Die Worte trafen sie härter als das Glas, das sie trennte.
Der Vater senkte den Kopf. Seine Schultern zitterten leicht, doch er versuchte es zu verbergen. Er wollte nicht, dass sein Sohn sah, wie schwer es ihm fiel, jetzt zu gehen. Gerade als er nach Jahren endlich wieder durchatmen konnte.
Mark umklammerte die rote Mappe fester.
Er wollte nicht, dass es so endete.
Nicht heute.
Nicht nach allem, was er durchgemacht hatte, um hier zu sein.
Der Wärter war bereits einen Schritt näher gekommen, bereit, den Gefangenen zurückzubringen. Routine. Regeln. Nichts Persönliches.
Doch dann hielt er inne.
Er sah Mark an.
Auf seine Robe.
Auf das Diplom in seiner Hand.
Und dann seinen Vater.
Irgendetwas in diesem Blick ließ ihn zögern.
Die Stille im Raum dehnte sich einige Sekunden länger als gewöhnlich aus.
„Wartet“, sagte er plötzlich.
Seine Stimme war nicht mehr so schroff.
Die anderen Wachen sahen ihn überrascht an.
„Nur einen Moment“, fügte er leiser hinzu.

Mark verstand nicht.

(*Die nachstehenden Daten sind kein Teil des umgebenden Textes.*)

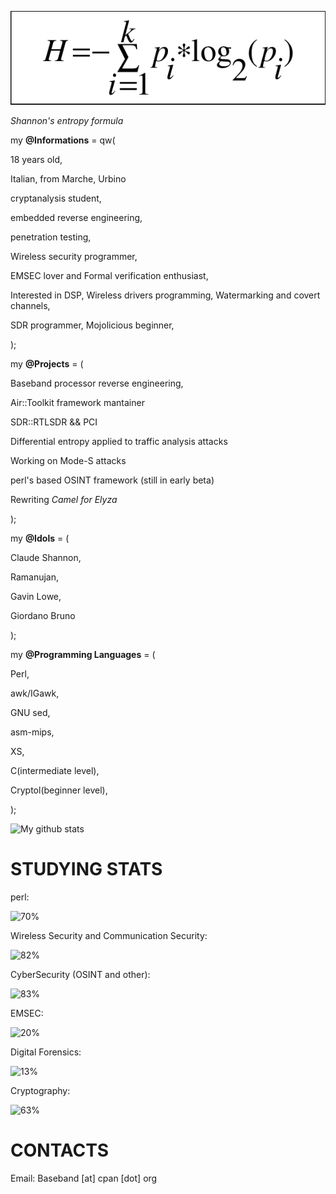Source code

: ![image of entropy](https://github.com/Baseband-processor/Baseband-processor/blob/master/entropy.png)

*Shannon's entropy formula*

my **@Informations** = qw(

18 years old,

Italian, from Marche, Urbino

cryptanalysis student, 

embedded reverse engineering,

penetration testing,

Wireless security programmer,

EMSEC lover and Formal verification enthusiast,

Interested in DSP, Wireless drivers programming, Watermarking and covert channels,

SDR programmer, Mojolicious beginner,

);

my **@Projects** = (

Baseband processor reverse engineering,
    
Air::Toolkit framework mantainer
    
SDR::RTLSDR && PCI
    
Differential entropy applied to traffic analysis attacks 
        
Working on Mode-S attacks
    
perl's based OSINT framework (still in early beta)

Rewriting _Camel for Elyza_

);
    

my  **@Idols** = (

Claude Shannon,

Ramanujan,

Gavin Lowe,

Giordano Bruno

);

my  **@Programming Languages** = ( 

Perl, 

awk/IGawk, 

GNU sed, 

asm-mips, 

XS, 

C(intermediate level), 

Cryptol(beginner level),

);


![My github stats](https://github-readme-stats.vercel.app/api?username=Baseband-processor&show_icons=true&include_all_commits=true&count_private=true&theme=dracula)


STUDYING STATS
=================================

perl:                                                                                     
    
![70%](https://progress-bar.dev/70)                               

Wireless Security and Communication Security:                                    

![82%](https://progress-bar.dev/80)


CyberSecurity (OSINT and other):

![83%](https://progress-bar.dev/82)                                    


EMSEC:

![20%](https://progress-bar.dev/20)

Digital Forensics: 

![13%](https://progress-bar.dev/13) 

Cryptography:

![63%](https://progress-bar.dev/63)

CONTACTS
================================
Email: Baseband [at] cpan [dot] org


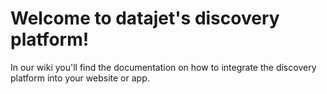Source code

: # Welcome to datajet's discovery platform!

In our wiki you'll find the documentation on how to integrate the discovery platform into your website or app.
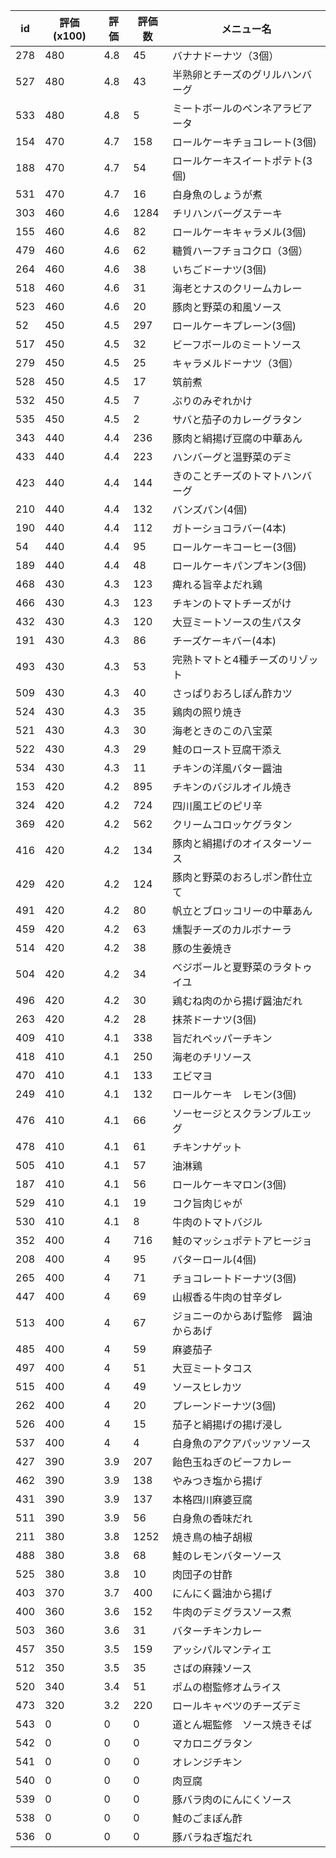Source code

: | id | 評価(x100) | 評価 | 評価数 | メニュー名 |
| -- | ---------- | ---- | ------ | ---------- |
| 278 | 480 | 4.8 | 45 | バナナドーナツ（3個） |
| 527 | 480 | 4.8 | 43 | 半熟卵とチーズのグリルハンバーグ |
| 533 | 480 | 4.8 | 5 | ミートボールのペンネアラビアータ |
| 154 | 470 | 4.7 | 158 | ロールケーキチョコレート(3個) |
| 188 | 470 | 4.7 | 54 | ロールケーキスイートポテト(3個) |
| 531 | 470 | 4.7 | 16 | 白身魚のしょうが煮 |
| 303 | 460 | 4.6 | 1284 | チリハンバーグステーキ |
| 155 | 460 | 4.6 | 82 | ロールケーキキャラメル(3個) |
| 479 | 460 | 4.6 | 62 | 糖質ハーフチョコクロ（3個） |
| 264 | 460 | 4.6 | 38 | いちごドーナツ(3個) |
| 518 | 460 | 4.6 | 31 | 海老とナスのクリームカレー |
| 523 | 460 | 4.6 | 20 | 豚肉と野菜の和風ソース |
| 52 | 450 | 4.5 | 297 | ロールケーキプレーン(3個) |
| 517 | 450 | 4.5 | 32 | ビーフボールのミートソース |
| 279 | 450 | 4.5 | 25 | キャラメルドーナツ（3個） |
| 528 | 450 | 4.5 | 17 | 筑前煮 |
| 532 | 450 | 4.5 | 7 | ぶりのみぞれかけ |
| 535 | 450 | 4.5 | 2 | サバと茄子のカレーグラタン |
| 343 | 440 | 4.4 | 236 | 豚肉と絹揚げ豆腐の中華あん |
| 433 | 440 | 4.4 | 223 | ハンバーグと温野菜のデミ |
| 423 | 440 | 4.4 | 144 | きのことチーズのトマトハンバーグ |
| 210 | 440 | 4.4 | 132 | バンズパン(4個) |
| 190 | 440 | 4.4 | 112 | ガトーショコラバー(4本) |
| 54 | 440 | 4.4 | 95 | ロールケーキコーヒー(3個) |
| 189 | 440 | 4.4 | 48 | ロールケーキパンプキン(3個) |
| 468 | 430 | 4.3 | 123 | 痺れる旨辛よだれ鶏 |
| 466 | 430 | 4.3 | 123 | チキンのトマトチーズがけ |
| 432 | 430 | 4.3 | 120 | 大豆ミートソースの生パスタ |
| 191 | 430 | 4.3 | 86 | チーズケーキバー(4本) |
| 493 | 430 | 4.3 | 53 | 完熟トマトと4種チーズのリゾット |
| 509 | 430 | 4.3 | 40 | さっぱりおろしぽん酢カツ |
| 524 | 430 | 4.3 | 35 | 鶏肉の照り焼き |
| 521 | 430 | 4.3 | 30 | 海老ときのこの八宝菜 |
| 522 | 430 | 4.3 | 29 | 鮭のロースト豆腐干添え |
| 534 | 430 | 4.3 | 11 | チキンの洋風バター醤油 |
| 153 | 420 | 4.2 | 895 | チキンのバジルオイル焼き |
| 324 | 420 | 4.2 | 724 | 四川風エビのピリ辛 |
| 369 | 420 | 4.2 | 562 | クリームコロッケグラタン |
| 416 | 420 | 4.2 | 134 | 豚肉と絹揚げのオイスターソース |
| 429 | 420 | 4.2 | 124 | 豚肉と野菜のおろしポン酢仕立て |
| 491 | 420 | 4.2 | 80 | 帆立とブロッコリーの中華あん |
| 459 | 420 | 4.2 | 63 | 燻製チーズのカルボナーラ |
| 514 | 420 | 4.2 | 38 | 豚の生姜焼き |
| 504 | 420 | 4.2 | 34 | べジボールと夏野菜のラタトゥイユ |
| 496 | 420 | 4.2 | 30 | 鶏むね肉のから揚げ醤油だれ |
| 263 | 420 | 4.2 | 28 | 抹茶ドーナツ(3個) |
| 409 | 410 | 4.1 | 338 | 旨だれペッパーチキン |
| 418 | 410 | 4.1 | 250 | 海老のチリソース |
| 470 | 410 | 4.1 | 133 | エビマヨ |
| 249 | 410 | 4.1 | 132 | ロールケーキ　レモン(3個) |
| 476 | 410 | 4.1 | 66 | ソーセージとスクランブルエッグ |
| 478 | 410 | 4.1 | 61 | チキンナゲット |
| 505 | 410 | 4.1 | 57 | 油淋鶏 |
| 187 | 410 | 4.1 | 56 | ロールケーキマロン(3個) |
| 529 | 410 | 4.1 | 19 | コク旨肉じゃが |
| 530 | 410 | 4.1 | 8 | 牛肉のトマトバジル |
| 352 | 400 | 4 | 716 | 鮭のマッシュポテトアヒージョ |
| 208 | 400 | 4 | 95 | バターロール(4個) |
| 265 | 400 | 4 | 71 | チョコレートドーナツ(3個) |
| 447 | 400 | 4 | 69 | 山椒香る牛肉の甘辛ダレ |
| 513 | 400 | 4 | 67 | ジョニーのからあげ監修　醤油からあげ |
| 485 | 400 | 4 | 59 | 麻婆茄子 |
| 497 | 400 | 4 | 51 | 大豆ミートタコス |
| 515 | 400 | 4 | 49 | ソースヒレカツ |
| 262 | 400 | 4 | 20 | プレーンドーナツ(3個) |
| 526 | 400 | 4 | 15 | 茄子と絹揚げの揚げ浸し |
| 537 | 400 | 4 | 4 | 白身魚のアクアパッツァソース |
| 427 | 390 | 3.9 | 207 | 飴色玉ねぎのビーフカレー |
| 462 | 390 | 3.9 | 138 | やみつき塩から揚げ |
| 431 | 390 | 3.9 | 137 | 本格四川麻婆豆腐 |
| 511 | 390 | 3.9 | 56 | 白身魚の香味だれ |
| 211 | 380 | 3.8 | 1252 | 焼き鳥の柚子胡椒 |
| 488 | 380 | 3.8 | 68 | 鮭のレモンバターソース |
| 525 | 380 | 3.8 | 10 | 肉団子の甘酢 |
| 403 | 370 | 3.7 | 400 | にんにく醤油から揚げ |
| 400 | 360 | 3.6 | 152 | 牛肉のデミグラスソース煮 |
| 503 | 360 | 3.6 | 31 | バターチキンカレー |
| 457 | 350 | 3.5 | 159 | アッシパルマンティエ |
| 512 | 350 | 3.5 | 35 | さばの麻辣ソース |
| 520 | 340 | 3.4 | 51 | ポムの樹監修オムライス |
| 473 | 320 | 3.2 | 220 | ロールキャベツのチーズデミ |
| 543 | 0 | 0 | 0 | 道とん堀監修　ソース焼きそば |
| 542 | 0 | 0 | 0 | マカロニグラタン |
| 541 | 0 | 0 | 0 | オレンジチキン |
| 540 | 0 | 0 | 0 | 肉豆腐 |
| 539 | 0 | 0 | 0 | 豚バラ肉のにんにくソース |
| 538 | 0 | 0 | 0 | 鮭のごまぽん酢 |
| 536 | 0 | 0 | 0 | 豚バラねぎ塩だれ |
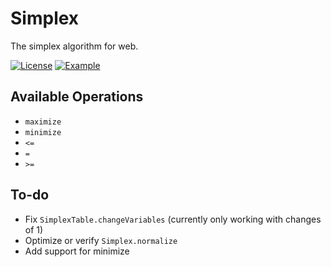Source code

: # Simplex

The simplex algorithm for web.

<p>
    <a href="https://github.com/LeoVen/C-Macro-Collections/blob/master/LICENSE"><img src="https://img.shields.io/badge/License-MIT-blue.svg" alt="License"/></a>
    <a href="https://leoven.github.io/simplex/"><img src="https://img.shields.io/badge/>-Online%20Demo-red.svg" alt="Example"/></a>
</p>

## Available Operations

* `maximize`
* `minimize`
* `<=`
* `=`
* `>=`

## To-do

* Fix `SimplexTable.changeVariables` (currently only working with changes of 1)
* Optimize or verify `Simplex.normalize`
* Add support for minimize
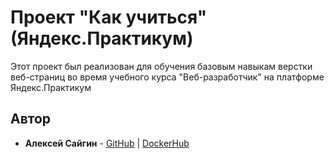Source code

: # Проект "Как учиться" (Яндекс.Практикум)

Этот проект был реализован для обучения базовым навыкам верстки веб-страниц во время учебного курса "Веб-разработчик" на платформе Яндекс.Практикум

## Автор

* **Алексей Сайгин** - [GitHub](https://github.com/qaser) | [DockerHub](https://hub.docker.com/r/dangerexit/)
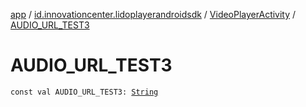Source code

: [app](../../index.md) / [id.innovationcenter.lidoplayerandroidsdk](../index.md) / [VideoPlayerActivity](index.md) / [AUDIO_URL_TEST3](./-a-u-d-i-o_-u-r-l_-t-e-s-t3.md)

# AUDIO_URL_TEST3

`const val AUDIO_URL_TEST3: `[`String`](https://kotlinlang.org/api/latest/jvm/stdlib/kotlin/-string/index.html)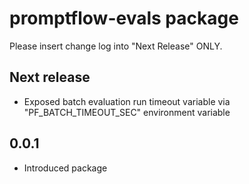 # promptflow-evals package

Please insert change log into "Next Release" ONLY.

## Next release
- Exposed batch evaluation run timeout variable via "PF_BATCH_TIMEOUT_SEC" environment variable

## 0.0.1
- Introduced package
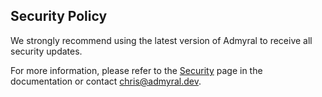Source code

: ## Security Policy
We strongly recommend using the latest version of Admyral to receive all security updates.

For more information, please refer to the [Security](https://docs.admyral.dev/) page in the documentation or contact [chris@admyral.dev](mailto:chris@admyral.dev).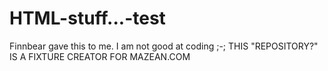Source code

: # HTML-stuff...-test
Finnbear gave this to me. I am not good at coding ;-;
THIS "REPOSITORY?" IS A FIXTURE CREATOR FOR MAZEAN.COM
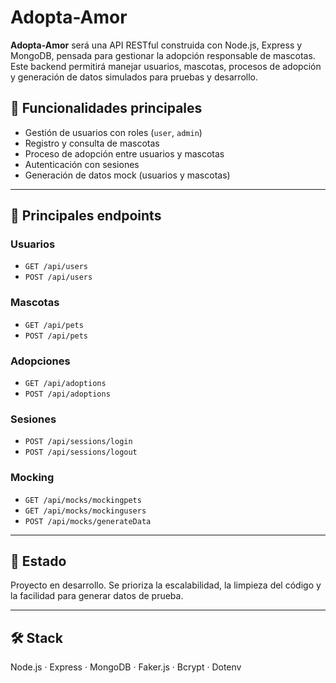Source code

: # Adopta-Amor 
**Adopta-Amor** será una API RESTful construida con Node.js, Express y MongoDB, pensada para gestionar la adopción responsable de mascotas. Este backend permitirá manejar usuarios, mascotas, procesos de adopción y generación de datos simulados para pruebas y desarrollo.

## 📌 Funcionalidades principales

- Gestión de usuarios con roles (`user`, `admin`)
- Registro y consulta de mascotas
- Proceso de adopción entre usuarios y mascotas
- Autenticación con sesiones
- Generación de datos mock (usuarios y mascotas)

---

## 🔗 Principales endpoints

### Usuarios
- `GET /api/users`
- `POST /api/users`

### Mascotas
- `GET /api/pets`
- `POST /api/pets`

### Adopciones
- `GET /api/adoptions`
- `POST /api/adoptions`

### Sesiones
- `POST /api/sessions/login`
- `POST /api/sessions/logout`

### Mocking
- `GET /api/mocks/mockingpets`
- `GET /api/mocks/mockingusers`
- `POST /api/mocks/generateData`

---

## 🚧 Estado

Proyecto en desarrollo. Se prioriza la escalabilidad, la limpieza del código y la facilidad para generar datos de prueba.

---

## 🛠️ Stack

Node.js · Express · MongoDB · Faker.js · Bcrypt · Dotenv
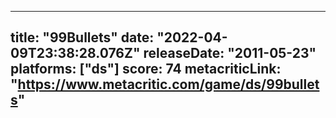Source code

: 
---
title: "99Bullets"
date: "2022-04-09T23:38:28.076Z"
releaseDate: "2011-05-23"
platforms: ["ds"]
score: 74
metacriticLink: "https://www.metacritic.com/game/ds/99bullets"
---
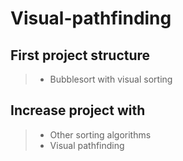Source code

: # Visual-pathfinding

## First project structure

> - Bubblesort with visual sorting

## Increase project with

> - Other sorting algorithms
> - Visual pathfinding
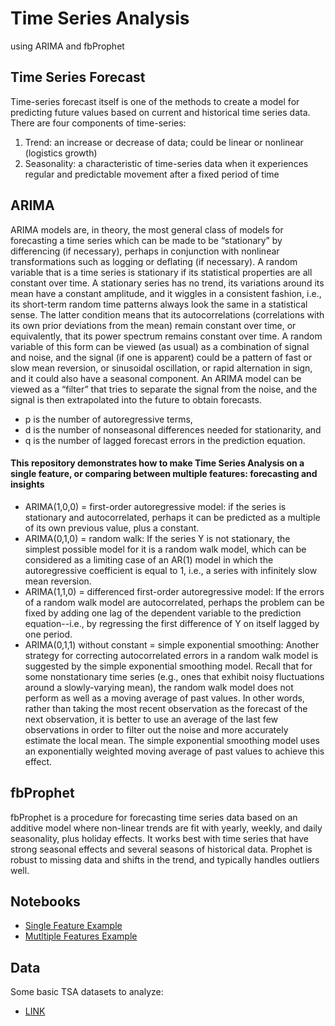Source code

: # Time Series Analysis
using ARIMA and fbProphet

## Time Series Forecast
Time-series forecast itself is one of the methods to create a model for predicting future values based on current and historical time series data. There are four components of time-series:
1. Trend: an increase or decrease of data; could be linear or nonlinear (logistics growth)
2. Seasonality: a characteristic of time-series data when it experiences regular and predictable movement after a fixed period of time



## ARIMA
ARIMA models are, in theory, the most general class of models for forecasting a time series which can be made to be “stationary” by differencing (if necessary), perhaps in conjunction with nonlinear transformations such as logging or deflating (if necessary). A random variable that is a time series is stationary if its statistical properties are all constant over time.  A stationary series has no trend, its variations around its mean have a constant amplitude, and it wiggles in a consistent fashion, i.e., its short-term random time patterns always look the same in a statistical sense.  The latter condition means that its autocorrelations (correlations with its own prior deviations from the mean) remain constant over time, or equivalently, that its power spectrum remains constant over time.  A random variable of this form can be viewed (as usual) as a combination of signal and noise, and the signal (if one is apparent) could be a pattern of fast or slow mean reversion, or sinusoidal oscillation, or rapid alternation in sign, and it could also have a seasonal component.  An ARIMA model can be viewed as a “filter” that tries to separate the signal from the noise, and the signal is then extrapolated into the future to obtain forecasts.

* p is the number of autoregressive terms, 
* d is the number of nonseasonal differences needed for stationarity, and 
* q is the number of lagged forecast errors in the prediction equation. 

#### This repository demonstrates how to make Time Series Analysis on a single feature, or comparing between multiple features: forecasting and insights
* ARIMA(1,0,0) = first-order autoregressive model:
if the series is stationary and autocorrelated, perhaps it can be predicted as a multiple of its own previous value, plus a constant.
* ARIMA(0,1,0) = random walk:
If the series Y is not stationary, the simplest possible model for it is a random walk model, which can be considered as a limiting case of an AR(1) model in which the autoregressive coefficient is equal to 1, i.e., a series with infinitely slow mean reversion.
* ARIMA(1,1,0) = differenced first-order autoregressive model:
If the errors of a random walk model are autocorrelated, perhaps the problem can be fixed by adding one lag of the dependent variable to the prediction equation--i.e., by regressing the first difference of Y on itself lagged by one period.
* ARIMA(0,1,1) without constant = simple exponential smoothing:
Another strategy for correcting autocorrelated errors in a random walk model is suggested by the simple exponential smoothing model. Recall that for some nonstationary time series (e.g., ones that exhibit noisy fluctuations around a slowly-varying mean), the random walk model does not perform as well as a moving average of past values. In other words, rather than taking the most recent observation as the forecast of the next observation, it is better to use an average of the last few observations in order to filter out the noise and more accurately estimate the local mean. The simple exponential smoothing model uses an exponentially weighted moving average of past values to achieve this effect.

## fbProphet
fbProphet is a procedure for forecasting time series data based on an additive model where non-linear trends are fit with yearly, weekly, and daily seasonality, plus holiday effects. It works best with time series that have strong seasonal effects and several seasons of historical data. Prophet is robust to missing data and shifts in the trend, and typically handles outliers well.

## Notebooks
* [Single Feature Example](https://github.com/jonykoren/Time_Series_Analysis/blob/master/Minimum_Daily_Temperatures.ipynb)
* [Mutltiple Features Example](https://github.com/jonykoren/Time_Series_Analysis/blob/master/Superstore.ipynb)

## Data
Some basic TSA datasets to analyze:
* [LINK](https://github.com/jonykoren/Time_Series_Analysis/tree/master/data)

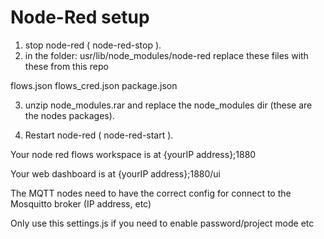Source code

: Node-Red setup
===========

1) stop  node-red  (  node-red-stop  ).
2) in the folder:  usr/lib/node_modules/node-red
replace these files with these from this repo

flows.json
flows_cred.json
package.json

3) unzip node_modules.rar and replace the node_modules dir  (these are the nodes packages).

4) Restart node-red (  node-red-start  ).


Your node red flows workspace is at {yourIP address};1880

Your web dashboard is at {yourIP address};1880/ui

The MQTT nodes need to have the correct config for connect to the Mosquitto broker (IP address, etc)


Only use this settings.js if you need to enable password/project mode etc




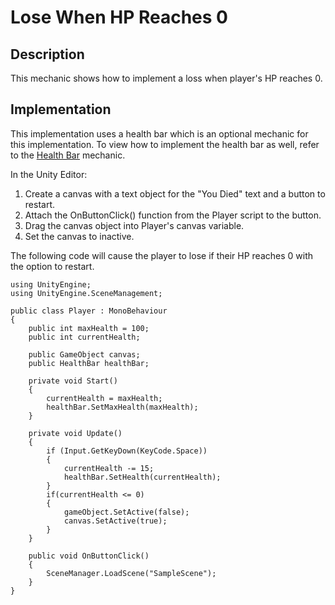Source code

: # Lose When HP Reaches 0

## Description
This mechanic shows how to implement a loss when player's HP reaches 0.

## Implementation
This implementation uses a health bar which is an optional mechanic for this implementation.
To view how to implement the health bar as well, refer to the [Health Bar](https://github.com/t4guw/100-Unity-Mechanics-for-Programmers/tree/master/programs/health_bar_2d) mechanic.

In the Unity Editor:
1. Create a canvas with a text object for the "You Died" text and a button to restart.
2. Attach the OnButtonClick() function from the Player script to the button.
3. Drag the canvas object into Player's canvas variable.
4. Set the canvas to inactive.

The following code will cause the player to lose if their HP reaches 0 with the option to restart.

    using UnityEngine;
    using UnityEngine.SceneManagement;

    public class Player : MonoBehaviour
    {
        public int maxHealth = 100;
        public int currentHealth;

        public GameObject canvas;
        public HealthBar healthBar;

        private void Start()
        {
            currentHealth = maxHealth;
            healthBar.SetMaxHealth(maxHealth);
        }

        private void Update()
        {
            if (Input.GetKeyDown(KeyCode.Space))
            {
                currentHealth -= 15;
                healthBar.SetHealth(currentHealth);
            }
            if(currentHealth <= 0)
            {
                gameObject.SetActive(false);
                canvas.SetActive(true);
            }
        }

        public void OnButtonClick()
        {
            SceneManager.LoadScene("SampleScene");
        }
    }
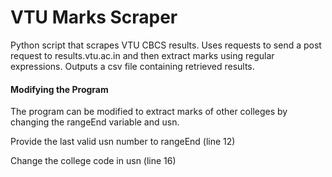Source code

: # VTU Marks Scraper
Python script that scrapes VTU CBCS results. Uses requests to send a post request to results.vtu.ac.in and then extract marks using regular expressions. Outputs a csv file containing retrieved results.

#### Modifying the Program
The program can be modified to extract marks of other colleges by changing the rangeEnd variable and usn.

Provide the last valid usn number to rangeEnd (line 12)

Change the college code in usn (line 16) 

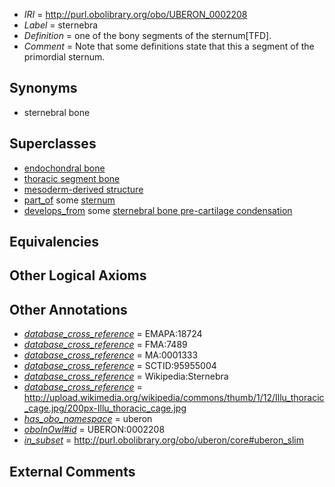  * *IRI* = http://purl.obolibrary.org/obo/UBERON_0002208
 * *Label* = sternebra
 * *Definition* = one of the bony segments of the sternum[TFD].
 * *Comment* = Note that some definitions state that this a segment of the primordial sternum.

## Synonyms

 * sternebral bone

## Superclasses

 * [endochondral bone](../../UBERON/13/UBERON_0002513.md)
 * [thoracic segment bone](../../UBERON/27/UBERON_0003827.md)
 * [mesoderm-derived structure](../../UBERON/20/UBERON_0004120.md)
 * [part_of](../../BFO/50/BFO_0000050.md) some [sternum](../../UBERON/75/UBERON_0000975.md)
 * [develops_from](../../RO/02/RO_0002202.md) some [sternebral bone pre-cartilage condensation](../../UBERON/95/UBERON_0006295.md)

## Equivalencies


## Other Logical Axioms


## Other Annotations

 * *[database_cross_reference](../../ef/oboInOwl#hasDbXref.md)* = EMAPA:18724
 * *[database_cross_reference](../../ef/oboInOwl#hasDbXref.md)* = FMA:7489
 * *[database_cross_reference](../../ef/oboInOwl#hasDbXref.md)* = MA:0001333
 * *[database_cross_reference](../../ef/oboInOwl#hasDbXref.md)* = SCTID:95955004
 * *[database_cross_reference](../../ef/oboInOwl#hasDbXref.md)* = Wikipedia:Sternebra
 * *[database_cross_reference](../../ef/oboInOwl#hasDbXref.md)* = http://upload.wikimedia.org/wikipedia/commons/thumb/1/12/Illu_thoracic_cage.jpg/200px-Illu_thoracic_cage.jpg
 * *[has_obo_namespace](../../ce/oboInOwl#hasOBONamespace.md)* = uberon
 * *[oboInOwl#id](../../id/oboInOwl#id.md)* = UBERON:0002208
 * *[in_subset](../../et/oboInOwl#inSubset.md)* = http://purl.obolibrary.org/obo/uberon/core#uberon_slim

## External Comments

Sein Vater richtete sich langsam auf und sah den Wärter erneut an, als sei er sich nicht sicher, ob er richtig gehört hatte.
Der Wärter ging zur Tür, blickte den Flur entlang und dann wieder zurück.
Und tat etwas, das in diesem Raum fast nie vorkam.
Er entriegelte die Seitentür.
Ein leises Klicken hallte durch den Raum, lauter als jeder Schrei.
Mark hielt den Atem an.
Der Wärter öffnete die Tür zwischen ihnen.
„Fünf Minuten“, sagte er kurz. „Nicht länger.“
Niemand rührte sich.
Als wollten ihre Körper nicht glauben, dass dies kein Traum war.
Der Vater machte den ersten Schritt.
Langsam. Unsicher.
Dann den zweiten.
Und plötzlich standen sie sich ohne Glas gegenüber.
Ohne Barriere.
Ohne die endlosen Zentimeter, die in Wirklichkeit Jahre bedeuteten.
Mark ließ die Akte auf den Tisch fallen.
Und umarmte ihn.
Unbekümmert. Fest. Wirklich.
Der Vater hielt ihn fest, als fürchte er, ihn wieder zu verlieren. Seine Hände zitterten, aber er ließ ihn nicht los. Die Härte des Gefängnisses, die Jahre der Trennung – alles wich in diesem Moment einem einzigen Augenblick.
Es waren nur Vater und Sohn.
Nichts weiter.
Niemand verbarg seine Tränen mehr.
Keiner von ihnen.
Der Gefängnisdirektor stand in der Nähe. Er sah sie nicht direkt an. Eher zur Seite. Als wollte er ihnen noch mehr Privatsphäre gewähren, als er ihnen ohnehin schon zugestanden hatte.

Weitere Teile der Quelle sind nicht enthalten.